Work order – Return every entry below exactly as written.

(Record set)

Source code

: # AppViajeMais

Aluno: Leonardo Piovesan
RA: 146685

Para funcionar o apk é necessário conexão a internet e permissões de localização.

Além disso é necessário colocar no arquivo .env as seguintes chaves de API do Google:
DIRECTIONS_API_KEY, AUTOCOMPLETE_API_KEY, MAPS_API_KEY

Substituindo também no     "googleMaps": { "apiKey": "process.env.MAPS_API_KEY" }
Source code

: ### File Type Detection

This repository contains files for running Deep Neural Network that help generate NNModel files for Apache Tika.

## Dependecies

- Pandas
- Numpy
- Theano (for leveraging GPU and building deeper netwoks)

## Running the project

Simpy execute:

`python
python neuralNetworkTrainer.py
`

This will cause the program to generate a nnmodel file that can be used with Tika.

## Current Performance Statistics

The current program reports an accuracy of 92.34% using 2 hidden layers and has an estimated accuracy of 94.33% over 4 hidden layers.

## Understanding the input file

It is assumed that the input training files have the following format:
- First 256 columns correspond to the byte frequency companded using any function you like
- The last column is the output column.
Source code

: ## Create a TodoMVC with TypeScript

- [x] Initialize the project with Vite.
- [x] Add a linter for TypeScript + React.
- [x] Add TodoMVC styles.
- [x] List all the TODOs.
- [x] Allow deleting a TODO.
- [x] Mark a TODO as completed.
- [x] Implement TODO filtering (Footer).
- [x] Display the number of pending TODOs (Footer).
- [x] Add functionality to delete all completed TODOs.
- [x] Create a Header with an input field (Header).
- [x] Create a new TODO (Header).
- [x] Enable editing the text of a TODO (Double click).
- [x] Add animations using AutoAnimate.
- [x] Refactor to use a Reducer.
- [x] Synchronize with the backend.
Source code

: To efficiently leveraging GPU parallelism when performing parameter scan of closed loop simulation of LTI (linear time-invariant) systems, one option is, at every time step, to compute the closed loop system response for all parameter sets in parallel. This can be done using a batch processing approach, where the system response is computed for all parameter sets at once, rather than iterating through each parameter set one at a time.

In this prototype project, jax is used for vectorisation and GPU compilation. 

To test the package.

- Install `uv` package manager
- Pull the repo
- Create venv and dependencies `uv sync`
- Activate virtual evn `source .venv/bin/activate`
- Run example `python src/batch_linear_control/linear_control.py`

(End Record set)

Expected output –
Source code

: # AppViajeMais

Aluno: Leonardo Piovesan
RA: 146685

Para funcionar o apk é necessário conexão a internet e permissões de localização.

Além disso é necessário colocar no arquivo .env as seguintes chaves de API do Google:
DIRECTIONS_API_KEY, AUTOCOMPLETE_API_KEY, MAPS_API_KEY

Substituindo também no     "googleMaps": { "apiKey": "process.env.MAPS_API_KEY" }
Source code

: ### File Type Detection

This repository contains files for running Deep Neural Network that help generate NNModel files for Apache Tika.

## Dependecies

- Pandas
- Numpy
- Theano (for leveraging GPU and building deeper netwoks)

## Running the project

Simpy execute:

`python
python neuralNetworkTrainer.py
`

This will cause the program to generate a nnmodel file that can be used with Tika.

## Current Performance Statistics

The current program reports an accuracy of 92.34% using 2 hidden layers and has an estimated accuracy of 94.33% over 4 hidden layers.

## Understanding the input file

It is assumed that the input training files have the following format:
- First 256 columns correspond to the byte frequency companded using any function you like
- The last column is the output column.
Source code

: ## Create a TodoMVC with TypeScript

- [x] Initialize the project with Vite.
- [x] Add a linter for TypeScript + React.
- [x] Add TodoMVC styles.
- [x] List all the TODOs.
- [x] Allow deleting a TODO.
- [x] Mark a TODO as completed.
- [x] Implement TODO filtering (Footer).
- [x] Display the number of pending TODOs (Footer).
- [x] Add functionality to delete all completed TODOs.
- [x] Create a Header with an input field (Header).
- [x] Create a new TODO (Header).
- [x] Enable editing the text of a TODO (Double click).
- [x] Add animations using AutoAnimate.
- [x] Refactor to use a Reducer.
- [x] Synchronize with the backend.
Source code

: To efficiently leveraging GPU parallelism when performing parameter scan of closed loop simulation of LTI (linear time-invariant) systems, one option is, at every time step, to compute the closed loop system response for all parameter sets in parallel. This can be done using a batch processing approach, where the system response is computed for all parameter sets at once, rather than iterating through each parameter set one at a time.

In this prototype project, jax is used for vectorisation and GPU compilation. 

To test the package.

- Install `uv` package manager
- Pull the repo
- Create venv and dependencies `uv sync`
- Activate virtual evn `source .venv/bin/activate`
- Run example `python src/batch_linear_control/linear_control.py`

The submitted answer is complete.